TASK TO CARRY OUT => Whenever a line below mentions the word "experts", that line should be copied.

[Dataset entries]

***

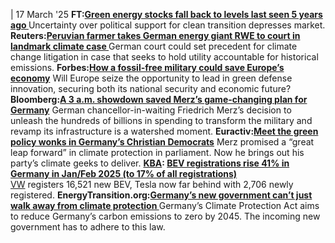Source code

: | 17 March '25
**FT:[Green energy stocks fall back to levels last seen 5 years ago ](https://www.ft.com/content/c9280df5-eaa6-4bbe-a36e-6fe908fba0f5)**
Uncertainty over political support for clean transition depresses market.
**Reuters:[Peruvian farmer takes German energy giant RWE to court in landmark climate case ](https://www.reuters.com/sustainability/peruvian-farmer-takes-german-energy-giant-rwe-court-landmark-climate-case-2025-03-16/)**
German court could set precedent for climate change litigation in case that seeks to hold utility accountable for historical emissions.
**Forbes:[How a fossil-free military could save Europe’s economy](https://www.forbes.com/sites/we-dont-have-time/2025/03/11/how-a-fossil-free-military-could-save-europes-economy/)**
Will Europe seize the opportunity to lead in green defense innovation, securing both its national security and economic future?
**Bloomberg:[A 3 a.m. showdown saved Merz’s game-changing plan for Germany](https://www.bloomberg.com/news/articles/2025-03-15/a-3-a-m-showdown-saved-merz-s-game-changing-plan-for-germany?sref=peEFYOHm)**
German chancellor-in-waiting Friedrich Merz’s decision to unleash the hundreds of billions in spending to transform the military and revamp its infrastructure is a watershed moment.
**Euractiv:[Meet the green policy wonks in Germany’s Christian Democrats](https://www.euractiv.com/section/eet/news/germany-merz-christian-democrats-climate/)**
Merz promised a “great leap forward” in climate protection in parliament. Now he brings out his party’s climate geeks to deliver.
**[KBA](https://www.cleanenergywire.org/experts/federal-motor-transport-authority): [BEV registrations rise 41% in Germany in Jan/Feb 2025 (to 17% of all registrations)](https://bsky.app/profile/cleanenergywire.bsky.social/post/3lkkrker5u42d)**   
[VW](https://www.cleanenergywire.org/experts/vw-volkswagen) registers 16,521 new BEV, Tesla now far behind with 2,706 newly registered.
**EnergyTransition.org:[Germany’s new government can’t just walk away from climate protection ](https://energytransition.org/2025/03/germanys-new-government-cant-just-walk-away-from-climate-protection/)**
Germany’s Climate Protection Act aims to reduce Germany’s carbon emissions to zero by 2045. The incoming new government has to adhere to this law.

***

ANSWER TO THIS EXERCISE =>
**[KBA](https://www.cleanenergywire.org/experts/federal-motor-transport-authority): [BEV registrations rise 41% in Germany in Jan/Feb 2025 (to 17% of all registrations)](https://bsky.app/profile/cleanenergywire.bsky.social/post/3lkkrker5u42d)**   
[VW](https://www.cleanenergywire.org/experts/vw-volkswagen) registers 16,521 new BEV, Tesla now far behind with 2,706 newly registered.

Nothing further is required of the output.